[Data for this exercise — start]

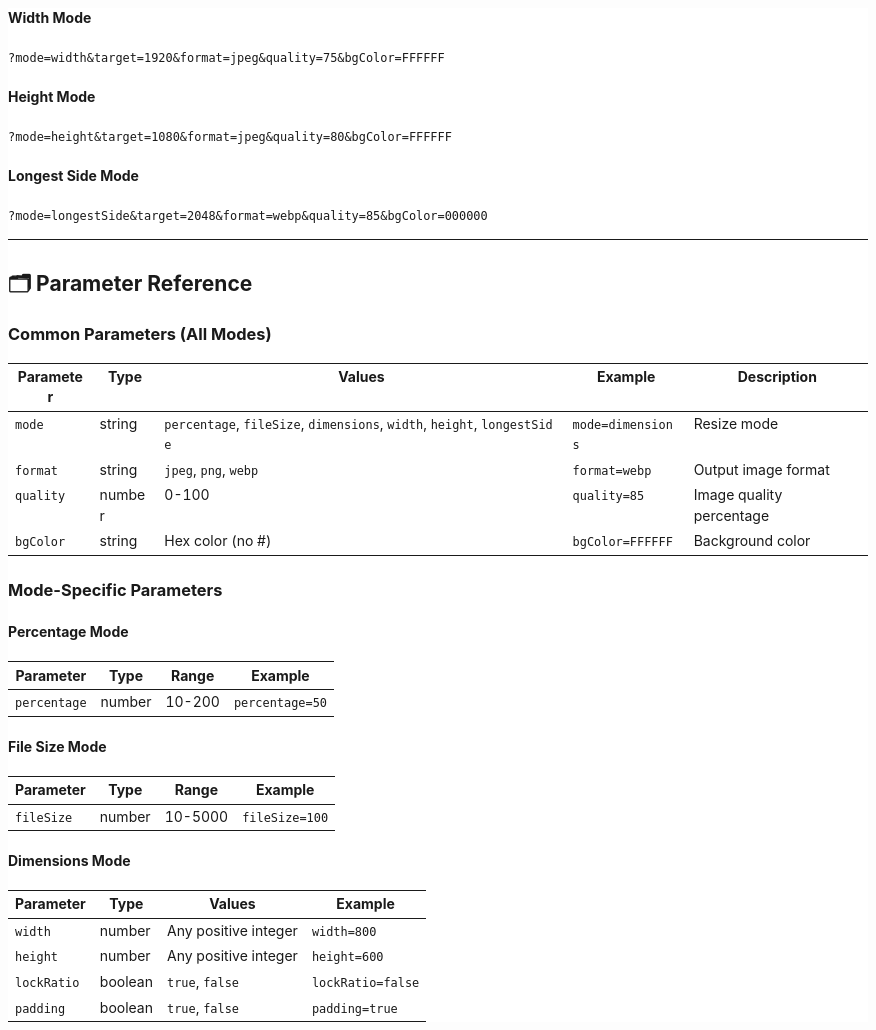#### Width Mode
```
?mode=width&target=1920&format=jpeg&quality=75&bgColor=FFFFFF
```

#### Height Mode
```
?mode=height&target=1080&format=jpeg&quality=80&bgColor=FFFFFF
```

#### Longest Side Mode
```
?mode=longestSide&target=2048&format=webp&quality=85&bgColor=000000
```

---

## 🗂️ Parameter Reference

### Common Parameters (All Modes)

| Parameter | Type | Values | Example | Description |
|-----------|------|--------|---------|-------------|
| `mode` | string | `percentage`, `fileSize`, `dimensions`, `width`, `height`, `longestSide` | `mode=dimensions` | Resize mode |
| `format` | string | `jpeg`, `png`, `webp` | `format=webp` | Output image format |
| `quality` | number | 0-100 | `quality=85` | Image quality percentage |
| `bgColor` | string | Hex color (no #) | `bgColor=FFFFFF` | Background color |

### Mode-Specific Parameters

#### Percentage Mode
| Parameter | Type | Range | Example |
|-----------|------|-------|---------|
| `percentage` | number | 10-200 | `percentage=50` |

#### File Size Mode
| Parameter | Type | Range | Example |
|-----------|------|-------|---------|
| `fileSize` | number | 10-5000 | `fileSize=100` |

#### Dimensions Mode
| Parameter | Type | Values | Example |
|-----------|------|--------|---------|
| `width` | number | Any positive integer | `width=800` |
| `height` | number | Any positive integer | `height=600` |
| `lockRatio` | boolean | `true`, `false` | `lockRatio=false` |
| `padding` | boolean | `true`, `false` | `padding=true` |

[Data for this exercise — finish]

● Your task
The string "FFFFFF" marks the lines to return from the material. Copy each one.

● Result of the exercise
?mode=width&target=1920&format=jpeg&quality=75&bgColor=FFFFFF
?mode=height&target=1080&format=jpeg&quality=80&bgColor=FFFFFF
| `bgColor` | string | Hex color (no #) | `bgColor=FFFFFF` | Background color |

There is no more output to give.